#### [REQUIRED ACTION]
Keep every word of the entries and print them exactly; the pictures stay out.

(Stored data entries)

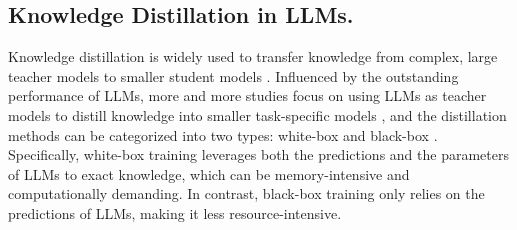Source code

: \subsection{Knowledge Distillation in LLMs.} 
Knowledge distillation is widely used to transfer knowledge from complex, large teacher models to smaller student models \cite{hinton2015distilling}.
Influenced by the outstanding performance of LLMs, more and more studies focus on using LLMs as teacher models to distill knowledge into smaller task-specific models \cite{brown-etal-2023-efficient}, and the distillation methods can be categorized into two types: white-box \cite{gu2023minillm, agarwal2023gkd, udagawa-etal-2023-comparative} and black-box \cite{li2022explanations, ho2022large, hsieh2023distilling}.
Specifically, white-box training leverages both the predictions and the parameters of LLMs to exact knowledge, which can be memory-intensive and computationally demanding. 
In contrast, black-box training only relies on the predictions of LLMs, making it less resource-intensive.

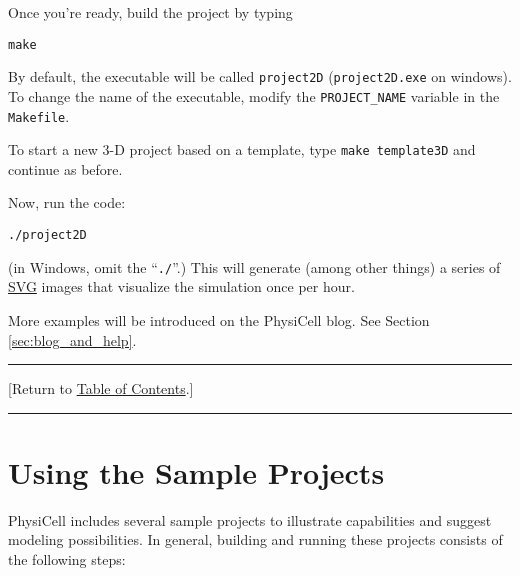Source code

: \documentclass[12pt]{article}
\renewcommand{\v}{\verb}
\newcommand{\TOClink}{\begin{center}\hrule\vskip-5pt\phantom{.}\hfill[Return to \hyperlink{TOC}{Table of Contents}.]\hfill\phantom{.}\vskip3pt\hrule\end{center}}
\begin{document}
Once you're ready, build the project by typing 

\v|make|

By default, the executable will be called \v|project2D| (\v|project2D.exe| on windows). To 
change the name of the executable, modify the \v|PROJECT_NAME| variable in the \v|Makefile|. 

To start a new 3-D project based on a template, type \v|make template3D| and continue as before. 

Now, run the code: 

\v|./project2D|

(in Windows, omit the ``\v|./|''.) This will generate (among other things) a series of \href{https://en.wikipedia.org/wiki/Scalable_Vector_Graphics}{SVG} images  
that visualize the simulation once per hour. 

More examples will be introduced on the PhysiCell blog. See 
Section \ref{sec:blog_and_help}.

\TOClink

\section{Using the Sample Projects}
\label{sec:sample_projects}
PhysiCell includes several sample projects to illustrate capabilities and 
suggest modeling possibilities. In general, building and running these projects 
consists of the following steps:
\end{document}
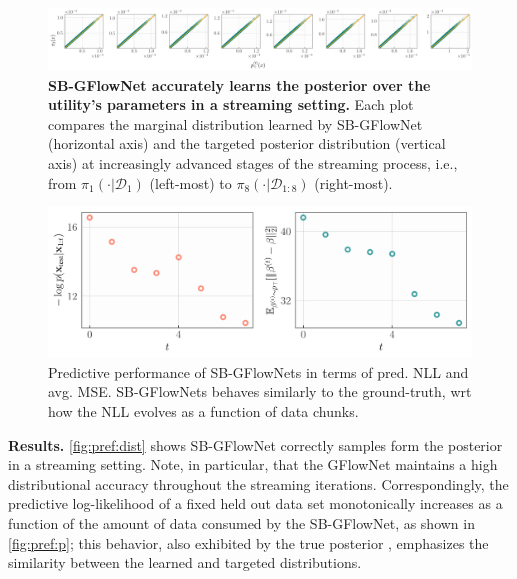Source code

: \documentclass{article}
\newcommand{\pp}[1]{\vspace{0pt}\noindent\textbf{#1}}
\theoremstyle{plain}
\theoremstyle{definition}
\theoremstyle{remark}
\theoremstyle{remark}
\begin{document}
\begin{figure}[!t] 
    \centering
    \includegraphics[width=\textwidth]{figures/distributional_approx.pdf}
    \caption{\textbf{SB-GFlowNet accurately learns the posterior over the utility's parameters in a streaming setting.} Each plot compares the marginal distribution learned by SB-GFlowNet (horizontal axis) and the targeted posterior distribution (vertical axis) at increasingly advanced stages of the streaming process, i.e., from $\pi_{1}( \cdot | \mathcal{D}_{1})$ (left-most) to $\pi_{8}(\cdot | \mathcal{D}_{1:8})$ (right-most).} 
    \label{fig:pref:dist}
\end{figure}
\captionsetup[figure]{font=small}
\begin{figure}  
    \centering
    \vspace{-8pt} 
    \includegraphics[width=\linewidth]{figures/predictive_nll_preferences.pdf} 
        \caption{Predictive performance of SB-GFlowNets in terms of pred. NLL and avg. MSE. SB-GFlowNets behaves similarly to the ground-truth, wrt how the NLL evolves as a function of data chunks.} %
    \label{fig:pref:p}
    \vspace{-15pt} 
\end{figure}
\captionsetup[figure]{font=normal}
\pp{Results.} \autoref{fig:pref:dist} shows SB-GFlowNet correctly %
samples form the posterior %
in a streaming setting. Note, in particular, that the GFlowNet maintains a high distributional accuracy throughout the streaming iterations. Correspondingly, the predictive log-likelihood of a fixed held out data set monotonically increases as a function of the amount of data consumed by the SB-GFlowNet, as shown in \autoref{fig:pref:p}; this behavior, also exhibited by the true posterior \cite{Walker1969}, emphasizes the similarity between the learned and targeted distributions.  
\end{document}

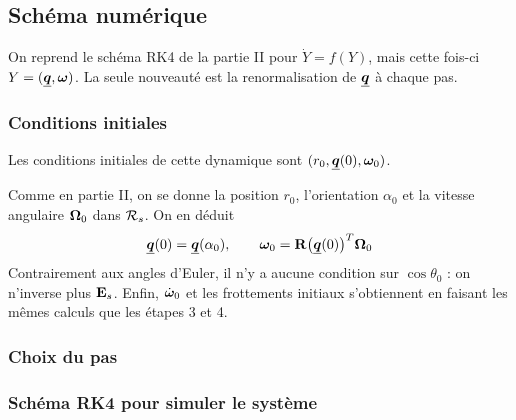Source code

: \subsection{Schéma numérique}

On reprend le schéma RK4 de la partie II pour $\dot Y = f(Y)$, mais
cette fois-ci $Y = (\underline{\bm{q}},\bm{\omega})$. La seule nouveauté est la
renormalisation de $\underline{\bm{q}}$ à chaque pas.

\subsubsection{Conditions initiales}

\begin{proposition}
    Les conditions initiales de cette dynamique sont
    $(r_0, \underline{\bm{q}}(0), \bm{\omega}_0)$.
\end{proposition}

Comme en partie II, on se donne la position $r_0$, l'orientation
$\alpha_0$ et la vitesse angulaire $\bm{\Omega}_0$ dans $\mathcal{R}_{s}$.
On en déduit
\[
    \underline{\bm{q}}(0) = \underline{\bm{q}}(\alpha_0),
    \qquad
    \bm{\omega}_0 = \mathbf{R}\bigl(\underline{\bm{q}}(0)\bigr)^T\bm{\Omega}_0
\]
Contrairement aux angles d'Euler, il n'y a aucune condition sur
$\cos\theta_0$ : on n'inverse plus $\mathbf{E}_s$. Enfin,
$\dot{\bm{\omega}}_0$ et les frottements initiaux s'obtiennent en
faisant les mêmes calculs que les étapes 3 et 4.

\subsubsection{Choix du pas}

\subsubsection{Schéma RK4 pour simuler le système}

#### [WRITTEN RESPONSE]
Source code

: \subsection{Knowledge Distillation in LLMs.} 
Knowledge distillation is widely used to transfer knowledge from complex, large teacher models to smaller student models \cite{hinton2015distilling}.
Influenced by the outstanding performance of LLMs, more and more studies focus on using LLMs as teacher models to distill knowledge into smaller task-specific models \cite{brown-etal-2023-efficient}, and the distillation methods can be categorized into two types: white-box \cite{gu2023minillm, agarwal2023gkd, udagawa-etal-2023-comparative} and black-box \cite{li2022explanations, ho2022large, hsieh2023distilling}.
Specifically, white-box training leverages both the predictions and the parameters of LLMs to exact knowledge, which can be memory-intensive and computationally demanding. 
In contrast, black-box training only relies on the predictions of LLMs, making it less resource-intensive.

Source code

: \documentclass[12pt]{article}
\renewcommand{\v}{\verb}
\newcommand{\TOClink}{\begin{center}\hrule\vskip-5pt\phantom{.}\hfill[Return to \hyperlink{TOC}{Table of Contents}.]\hfill\phantom{.}\vskip3pt\hrule\end{center}}
\begin{document}
Once you're ready, build the project by typing 

\v|make|

By default, the executable will be called \v|project2D| (\v|project2D.exe| on windows). To 
change the name of the executable, modify the \v|PROJECT_NAME| variable in the \v|Makefile|. 

To start a new 3-D project based on a template, type \v|make template3D| and continue as before. 

Now, run the code: 

\v|./project2D|

(in Windows, omit the ``\v|./|''.) This will generate (among other things) a series of \href{https://en.wikipedia.org/wiki/Scalable_Vector_Graphics}{SVG} images  
that visualize the simulation once per hour. 

More examples will be introduced on the PhysiCell blog. See 
Section \ref{sec:blog_and_help}.

\TOClink

\section{Using the Sample Projects}
\label{sec:sample_projects}
PhysiCell includes several sample projects to illustrate capabilities and 
suggest modeling possibilities. In general, building and running these projects 
consists of the following steps:
\end{document}
Source code

: \documentclass{article}
\newcommand{\pp}[1]{\vspace{0pt}\noindent\textbf{#1}}
\theoremstyle{plain}
\theoremstyle{definition}
\theoremstyle{remark}
\theoremstyle{remark}
\begin{document}
\begin{figure}[!t] 
    \centering
    \includegraphics[width=\textwidth]{figures/distributional_approx.pdf}
    \caption{\textbf{SB-GFlowNet accurately learns the posterior over the utility's parameters in a streaming setting.} Each plot compares the marginal distribution learned by SB-GFlowNet (horizontal axis) and the targeted posterior distribution (vertical axis) at increasingly advanced stages of the streaming process, i.e., from $\pi_{1}( \cdot | \mathcal{D}_{1})$ (left-most) to $\pi_{8}(\cdot | \mathcal{D}_{1:8})$ (right-most).} 
    \label{fig:pref:dist}
\end{figure}
\captionsetup[figure]{font=small}
\begin{figure}  
    \centering
    \vspace{-8pt} 
    \includegraphics[width=\linewidth]{figures/predictive_nll_preferences.pdf} 
        \caption{Predictive performance of SB-GFlowNets in terms of pred. NLL and avg. MSE. SB-GFlowNets behaves similarly to the ground-truth, wrt how the NLL evolves as a function of data chunks.} %
    \label{fig:pref:p}
    \vspace{-15pt} 
\end{figure}
\captionsetup[figure]{font=normal}
\pp{Results.} \autoref{fig:pref:dist} shows SB-GFlowNet correctly %
samples form the posterior %
in a streaming setting. Note, in particular, that the GFlowNet maintains a high distributional accuracy throughout the streaming iterations. Correspondingly, the predictive log-likelihood of a fixed held out data set monotonically increases as a function of the amount of data consumed by the SB-GFlowNet, as shown in \autoref{fig:pref:p}; this behavior, also exhibited by the true posterior \cite{Walker1969}, emphasizes the similarity between the learned and targeted distributions.  
\end{document}

Source code

: \subsection{Schéma numérique}

On reprend le schéma RK4 de la partie II pour $\dot Y = f(Y)$, mais
cette fois-ci $Y = (\underline{\bm{q}},\bm{\omega})$. La seule nouveauté est la
renormalisation de $\underline{\bm{q}}$ à chaque pas.

\subsubsection{Conditions initiales}

\begin{proposition}
    Les conditions initiales de cette dynamique sont
    $(r_0, \underline{\bm{q}}(0), \bm{\omega}_0)$.
\end{proposition}

Comme en partie II, on se donne la position $r_0$, l'orientation
$\alpha_0$ et la vitesse angulaire $\bm{\Omega}_0$ dans $\mathcal{R}_{s}$.
On en déduit
\[
    \underline{\bm{q}}(0) = \underline{\bm{q}}(\alpha_0),
    \qquad
    \bm{\omega}_0 = \mathbf{R}\bigl(\underline{\bm{q}}(0)\bigr)^T\bm{\Omega}_0
\]
Contrairement aux angles d'Euler, il n'y a aucune condition sur
$\cos\theta_0$ : on n'inverse plus $\mathbf{E}_s$. Enfin,
$\dot{\bm{\omega}}_0$ et les frottements initiaux s'obtiennent en
faisant les mêmes calculs que les étapes 3 et 4.

\subsubsection{Choix du pas}

\subsubsection{Schéma RK4 pour simuler le système}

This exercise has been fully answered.